- [Required work] Return only that part of the material below which starts with the line containing "and ensure scalability." and goes on through the line containing "the integrated system.", restated exactly.

☆ ☆ ☆

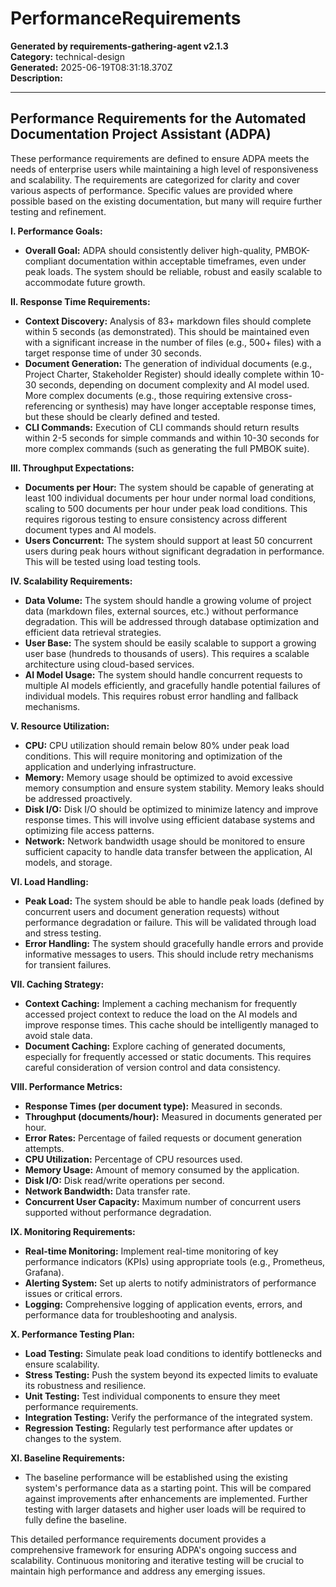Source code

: # PerformanceRequirements

**Generated by requirements-gathering-agent v2.1.3**  
**Category:** technical-design  
**Generated:** 2025-06-19T08:31:18.370Z  
**Description:** 

---

## Performance Requirements for the Automated Documentation Project Assistant (ADPA)

These performance requirements are defined to ensure ADPA meets the needs of enterprise users while maintaining a high level of responsiveness and scalability.  The requirements are categorized for clarity and cover various aspects of performance.  Specific values are provided where possible based on the existing documentation, but many will require further testing and refinement.

**I. Performance Goals:**

* **Overall Goal:** ADPA should consistently deliver high-quality, PMBOK-compliant documentation within acceptable timeframes, even under peak loads.  The system should be reliable, robust and easily scalable to accommodate future growth.

**II. Response Time Requirements:**

* **Context Discovery:**  Analysis of 83+ markdown files should complete within 5 seconds (as demonstrated). This should be maintained even with a significant increase in the number of files (e.g., 500+ files) with a target response time of under 30 seconds.
* **Document Generation:**  The generation of individual documents (e.g., Project Charter, Stakeholder Register) should ideally complete within 10-30 seconds, depending on document complexity and AI model used.  More complex documents (e.g., those requiring extensive cross-referencing or synthesis) may have longer acceptable response times, but these should be clearly defined and tested.
* **CLI Commands:**  Execution of CLI commands should return results within 2-5 seconds for simple commands and within 10-30 seconds for more complex commands (such as generating the full PMBOK suite).

**III. Throughput Expectations:**

* **Documents per Hour:** The system should be capable of generating at least 100 individual documents per hour under normal load conditions, scaling to 500 documents per hour under peak load conditions. This requires rigorous testing to ensure consistency across different document types and AI models.
* **Users Concurrent:** The system should support at least 50 concurrent users during peak hours without significant degradation in performance.  This will be tested using load testing tools.

**IV. Scalability Requirements:**

* **Data Volume:** The system should handle a growing volume of project data (markdown files, external sources, etc.) without performance degradation.  This will be addressed through database optimization and efficient data retrieval strategies.
* **User Base:** The system should be easily scalable to support a growing user base (hundreds to thousands of users). This requires a scalable architecture using cloud-based services.
* **AI Model Usage:** The system should handle concurrent requests to multiple AI models efficiently, and gracefully handle potential failures of individual models.  This requires robust error handling and fallback mechanisms.


**V. Resource Utilization:**

* **CPU:**  CPU utilization should remain below 80% under peak load conditions.  This will require monitoring and optimization of the application and underlying infrastructure.
* **Memory:** Memory usage should be optimized to avoid excessive memory consumption and ensure system stability.  Memory leaks should be addressed proactively.
* **Disk I/O:** Disk I/O should be optimized to minimize latency and improve response times.  This will involve using efficient database systems and optimizing file access patterns.
* **Network:** Network bandwidth usage should be monitored to ensure sufficient capacity to handle data transfer between the application, AI models, and storage.


**VI. Load Handling:**

* **Peak Load:** The system should be able to handle peak loads (defined by concurrent users and document generation requests) without performance degradation or failure.  This will be validated through load and stress testing.
* **Error Handling:** The system should gracefully handle errors and provide informative messages to users.  This should include retry mechanisms for transient failures.


**VII. Caching Strategy:**

* **Context Caching:**  Implement a caching mechanism for frequently accessed project context to reduce the load on the AI models and improve response times.  This cache should be intelligently managed to avoid stale data.
* **Document Caching:** Explore caching of generated documents, especially for frequently accessed or static documents.  This requires careful consideration of version control and data consistency.


**VIII. Performance Metrics:**

* **Response Times (per document type):** Measured in seconds.
* **Throughput (documents/hour):** Measured in documents generated per hour.
* **Error Rates:** Percentage of failed requests or document generation attempts.
* **CPU Utilization:** Percentage of CPU resources used.
* **Memory Usage:** Amount of memory consumed by the application.
* **Disk I/O:**  Disk read/write operations per second.
* **Network Bandwidth:** Data transfer rate.
* **Concurrent User Capacity:** Maximum number of concurrent users supported without performance degradation.


**IX. Monitoring Requirements:**

* **Real-time Monitoring:** Implement real-time monitoring of key performance indicators (KPIs) using appropriate tools (e.g., Prometheus, Grafana).
* **Alerting System:**  Set up alerts to notify administrators of performance issues or critical errors.
* **Logging:**  Comprehensive logging of application events, errors, and performance data for troubleshooting and analysis.


**X. Performance Testing Plan:**

* **Load Testing:** Simulate peak load conditions to identify bottlenecks and ensure scalability.
* **Stress Testing:**  Push the system beyond its expected limits to evaluate its robustness and resilience.
* **Unit Testing:**  Test individual components to ensure they meet performance requirements.
* **Integration Testing:** Verify the performance of the integrated system.
* **Regression Testing:**  Regularly test performance after updates or changes to the system.


**XI. Baseline Requirements:**

* The baseline performance will be established using the existing system's performance data as a starting point.  This will be compared against improvements after enhancements are implemented.  Further testing with larger datasets and higher user loads will be required to fully define the baseline.


This detailed performance requirements document provides a comprehensive framework for ensuring ADPA's ongoing success and scalability.  Continuous monitoring and iterative testing will be crucial to maintain high performance and address any emerging issues.
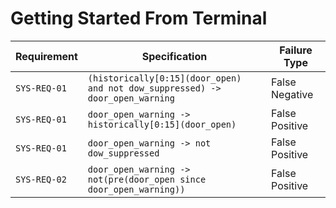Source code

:# Getting Started From Terminal

| Requirement  | Specification                                                                 | Failure Type   |
|--------------|-------------------------------------------------------------------------------|----------------|
| `SYS-REQ-01` | `(historically[0:15](door_open) and not dow_suppressed) -> door_open_warning` | False Negative |
| `SYS-REQ-01` | `door_open_warning -> historically[0:15](door_open)`                          | False Positive |
| `SYS-REQ-01` | `door_open_warning -> not dow_suppressed`                                     | False Positive |
| `SYS-REQ-02` | `door_open_warning -> not(pre(door_open since door_open_warning))`            | False Positive |
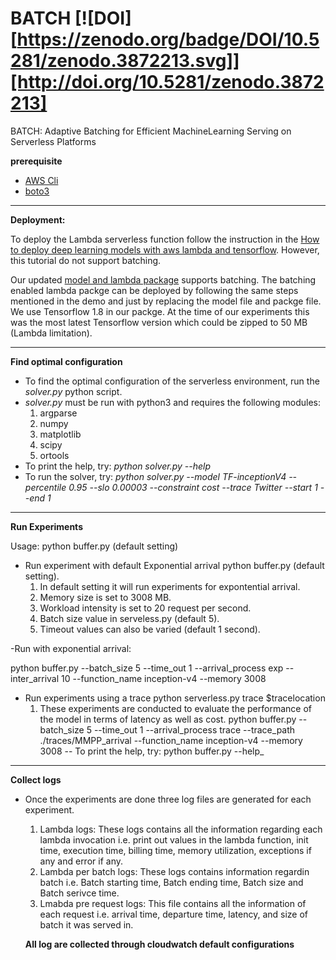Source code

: # BATCH [![DOI][https://zenodo.org/badge/DOI/10.5281/zenodo.3872213.svg]][http://doi.org/10.5281/zenodo.3872213]
BATCH: Adaptive Batching for Efficient MachineLearning Serving on Serverless Platforms


**prerequisite**

- [AWS  Cli](https://aws.amazon.com/cli/)
- [boto3](https://boto3.amazonaws.com/v1/documentation/api/latest/index.html)

---
**Deployment:**

To deploy the Lambda serverless function follow the instruction in the [How to deploy deep learning models with aws lambda and tensorflow](https://aws.amazon.com/blogs/machine-learning/how-to-deploy-deep-learning-models-with-aws-lambda-and-tensorflow/). However, this tutorial do not support batching.


Our updated [model and lambda package](https://drive.google.com/drive/folders/1R5eJ-dQZDmTU45-YBj1CJyiYWsExTWvN?usp=sharing) supports batching. The batching enabled lambda packge can be deployed by following the same steps mentioned in the demo and just by replacing the model file and packge file. We use Tensorflow 1.8 in our packge. At the time of our experiments this was the most latest Tensorflow version which could be zipped to 50 MB (Lambda limitation). 



-----
**Find optimal configuration**
- To find the optimal configuration of the serverless environment, run the _solver.py_ python script.
- _solver.py_ must be run with python3 and requires the following modules:
   1. argparse
   2. numpy
   3. matplotlib
   4. scipy
   5. ortools
- To print the help, try: _python solver.py --help_
- To run the solver, try: _python solver.py --model TF-inceptionV4 --percentile 0.95 --slo 0.00003 --constraint cost --trace Twitter --start 1 --end 1_
---
**Run Experiments**


Usage:
python buffer.py (default setting)

- Run experiment with default  Exponential arrival python buffer.py (default setting).
   1. In default setting it will run experiments  for expontential arrival.
   2. Memory size is set to 3008 MB.
   3. Workload intensity is set to 20 request per second.
   4. Batch size value in serveless.py (default 5).
   5. Timeout values can also be varied (default 1 second).
   
-Run with exponential arrival:

python buffer.py --batch_size 5 --time_out 1 --arrival_process exp --inter_arrival 10 --function_name inception-v4 --memory 3008 
- Run experiments using a trace python serverless.py trace $tracelocation
   1. These experiments are conducted to evaluate the performance of the model in terms of latency as well as cost.
   python buffer.py --batch_size 5 --time_out 1 --arrival_process trace --trace_path ./traces/MMPP_arrival --function_name inception-v4 --memory 3008 
-- To print the help, try: python buffer.py --help_

-----
**Collect logs**
- Once the experiments are done three log files are generated for each experiment.
  1. Lambda logs: These logs contains all the information regarding each lambda invocation i.e. print out values in the lambda function, init time, execution time, billing time, memory utilization, exceptions if any and error if any.
  2. Lambda per batch logs: These logs contains information regardin batch i.e. Batch starting time, Batch ending time, Batch size and Batch serivce time.
  3. Lmabda pre request logs: This file contains all the information of each request i.e. arrival time, departure time, latency, and size of batch it was served in.
  
  
  **All log are collected through cloudwatch default configurations**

☆ ☆ ☆

- [Answer to this exercise]
* **Load Testing:** Simulate peak load conditions to identify bottlenecks and ensure scalability.
* **Stress Testing:**  Push the system beyond its expected limits to evaluate its robustness and resilience.
* **Unit Testing:**  Test individual components to ensure they meet performance requirements.
* **Integration Testing:** Verify the performance of the integrated system.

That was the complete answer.